One expert said the treasure would revolutionize understanding of the Anglo-Saxons, a Germanic people who ruled England from the fifth century until the Norman conquest in 1066. Another said the find would rank among Britain's best-known historic treasures.
"This is just a fantastic find completely out of the blue," Roger Bland, who managed the cache's excavation, told The Associated Press. "It will make us rethink the Dark Ages. That's basically what it's going to do."
The seventh century hoard, found by 55-year-old Terry Herbert on farmland in western England two months ago, consists of about 1,500 pieces of gold and silver, some inlaid with precious stones. So fine is the craftsmanship that experts say it could have belonged to Anglo-Saxon royalty.
Herbert, from the town of Burntwood, found the gold on a friend's farm on July 5 and spent the next five days scouring the field for the rest of the hoard.
"Imagine you're at home and somebody keeps putting money through your letterbox, that was what it was like," Herbert said. "I was going to bed and in my sleep I was seeing gold items."
The hoard was officially declared treasure by a coroner, which means it will now be valued by a committee of experts and offered up for sale to a museum. Proceeds would be split fifty-fifty between Herbert and his farmer friend, who has not been identified. The find's exact location is being kept secret to deter looters.
Bland said he could not give a precise figure for the worth of the hoard, but he said the treasure hunter could be in line for a "seven-figure sum."
Herbert said the experience had been "more fun than winning the lottery," adding that one expert likened his discovery to finding Tutankhamen's tomb.
"I just flushed all over when he said that. The hairs on the back of my neck stood up," Herbert said.
The hoard is in storage at the Birmingham Museum and Art Gallery. Some of the items are due to go on display starting Friday.
"The quantity of gold is amazing but, more importantly, the craftsmanship is consummate," said archaeologist Kevin Leahy, who catalogued the find. "This was the very best that the Anglo-Saxon metalworkers could do, and they were very good."

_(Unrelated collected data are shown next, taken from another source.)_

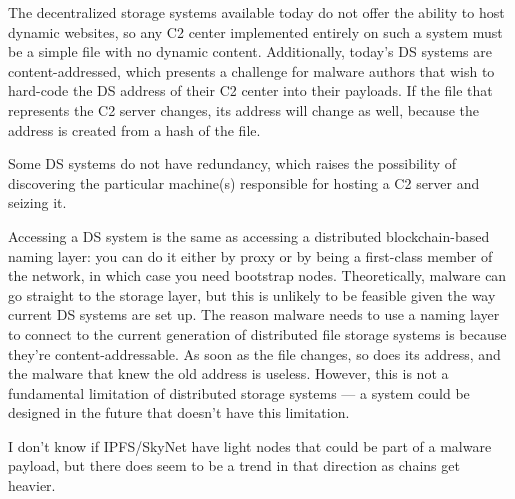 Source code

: The decentralized storage systems available today do not offer the ability to 
host dynamic 
websites, so any C2 center implemented entirely on such a system must be a 
simple file with no 
dynamic content. Additionally, today's DS systems are 
content-addressed, which presents a challenge 
for malware authors that wish to hard-code the DS address of their C2 center 
into their payloads. 
If the file that represents the C2 server changes, its address will change as 
well, because the 
address is created from a hash of the file.

Some DS systems do not have redundancy, which raises the possibility of 
discovering the particular 
machine(s) responsible for hosting a C2 server and seizing it. 



Accessing a DS system is the same as accessing a distributed 
blockchain-based naming layer: you can do it either by proxy 
or by being a first-class member of the network, in which 
case you need bootstrap nodes. Theoretically, malware can go 
straight to the storage layer, but this is unlikely to be 
feasible given the way current DS systems are set up. The 
reason malware needs 
to use a naming layer to connect to the current generation of 
distributed file storage systems is because they're 
content-addressable. As soon as the file changes, so 
does its address, and the malware that knew the old address 
is useless. 
However, this is not a fundamental limitation of distributed 
storage systems --- a system could be designed in the future 
that doesn't have this limitation.

I don't know if IPFS/SkyNet have light nodes that could be 
part of a malware payload, but there does seem to be a trend 
in that direction as chains get heavier. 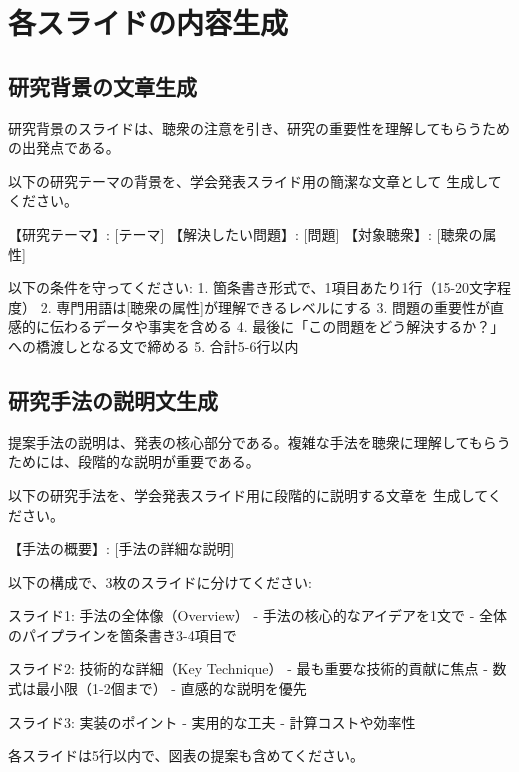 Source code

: \section{各スライドの内容生成}
\label{sec:5.3}

\subsection{研究背景の文章生成}

研究背景のスライドは、聴衆の注意を引き、研究の重要性を理解してもらうための出発点である。

\begin{promptbox}
以下の研究テーマの背景を、学会発表スライド用の簡潔な文章として
生成してください。

【研究テーマ】: [テーマ]
【解決したい問題】: [問題]
【対象聴衆】: [聴衆の属性]

以下の条件を守ってください:
1. 箇条書き形式で、1項目あたり1行（15-20文字程度）
2. 専門用語は[聴衆の属性]が理解できるレベルにする
3. 問題の重要性が直感的に伝わるデータや事実を含める
4. 最後に「この問題をどう解決するか？」への橋渡しとなる文で締める
5. 合計5-6行以内
\end{promptbox}

\subsection{研究手法の説明文生成}

提案手法の説明は、発表の核心部分である。複雑な手法を聴衆に理解してもらうためには、段階的な説明が重要である。

\begin{promptbox}
以下の研究手法を、学会発表スライド用に段階的に説明する文章を
生成してください。

【手法の概要】: [手法の詳細な説明]

以下の構成で、3枚のスライドに分けてください:

スライド1: 手法の全体像（Overview）
- 手法の核心的なアイデアを1文で
- 全体のパイプラインを箇条書き3-4項目で

スライド2: 技術的な詳細（Key Technique）
- 最も重要な技術的貢献に焦点
- 数式は最小限（1-2個まで）
- 直感的な説明を優先

スライド3: 実装のポイント
- 実用的な工夫
- 計算コストや効率性

各スライドは5行以内で、図表の提案も含めてください。
\end{promptbox}

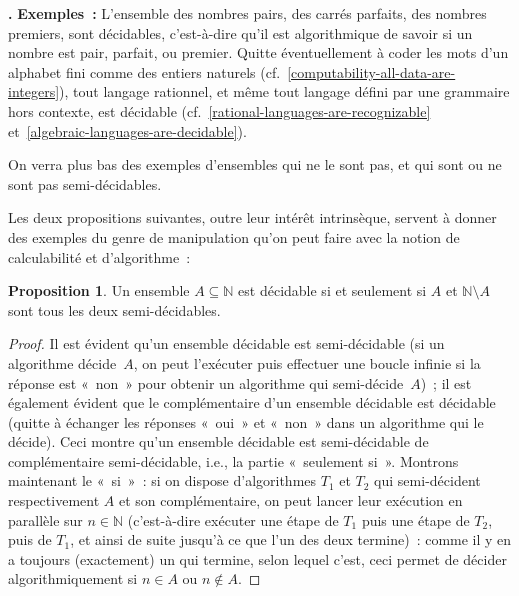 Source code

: \documentclass[12pt,a4paper]{article}
\theoremstyle{definition}
\newcommand\thingy{%
\refstepcounter{comcnt}\medskip\noindent\textbf{\thecomcnt.} }
\newtheorem{prop}[comcnt]{Proposition}
\begin{document}
\thingy\textbf{Exemples :} L'ensemble des nombres pairs, des carrés
parfaits, des nombres premiers, sont décidables, c'est-à-dire qu'il
est algorithmique de savoir si un nombre est pair, parfait, ou
premier.  Quitte éventuellement à coder les mots d'un alphabet fini
comme des entiers naturels
(cf. \ref{computability-all-data-are-integers}), tout langage
rationnel, et même tout langage défini par une grammaire hors
contexte, est décidable (cf. \ref{rational-languages-are-recognizable}
et \ref{algebraic-languages-are-decidable}).

On verra plus bas des exemples d'ensembles qui ne le sont pas, et qui
sont ou ne sont pas semi-décidables.

\medbreak

Les deux propositions suivantes, outre leur intérêt intrinsèque,
servent à donner des exemples du genre de manipulation qu'on peut
faire avec la notion de calculabilité et d'algorithme :

\begin{prop}\label{decidable-iff-semidecidable-and-complement}
Un ensemble $A \subseteq \mathbb{N}$ est décidable si et seulement si
$A$ et $\mathbb{N}\setminus A$ sont tous les deux semi-décidables.
\end{prop}
\begin{proof}
Il est évident qu'un ensemble décidable est semi-décidable (si un
algorithme décide $A$, on peut l'exécuter puis effectuer une boucle
infinie si la réponse est « non » pour obtenir un algorithme qui
semi-décide $A$) ; il est également évident que le complémentaire d'un
ensemble décidable est décidable (quitte à échanger les réponses
« oui » et « non » dans un algorithme qui le décide).  Ceci montre
qu'un ensemble décidable est semi-décidable de complémentaire
semi-décidable, i.e., la partie « seulement si ».  Montrons maintenant
le « si » : si on dispose d'algorithmes $T_1$ et $T_2$ qui
semi-décident respectivement $A$ et son complémentaire, on peut lancer
leur exécution en parallèle sur $n \in \mathbb{N}$ (c'est-à-dire
exécuter une étape de $T_1$ puis une étape de $T_2$, puis de $T_1$, et
ainsi de suite jusqu'à ce que l'un des deux termine) : comme il y en a
toujours (exactement) un qui termine, selon lequel c'est, ceci permet
de décider algorithmiquement si $n \in A$ ou $n \not\in A$.
\end{proof}
\end{document}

Leahy said there was still much to learn about the treasure, its purpose, and its origins.
"It looks like a collection of trophies, but it is impossible to say if the hoard was the spoils from a single battle or a long and highly successful military career," he said. "We also cannot say who the original, or the final, owners were, who took it from them, why they buried it or when. It will be debated for decades."
Bland agreed, saying that archaeologists were still baffled by the function of many of the pieces they found.
"There's lots of mystery in it," he said.
Leslie Webster, an expert on Anglo-Saxons who used to work with the British Museum's Department of Prehistory and Europe, said the find was "absolutely the equivalent of finding a new Lindisfarne Gospels or Book of Kells" - a reference to famous manuscripts produced around the same time.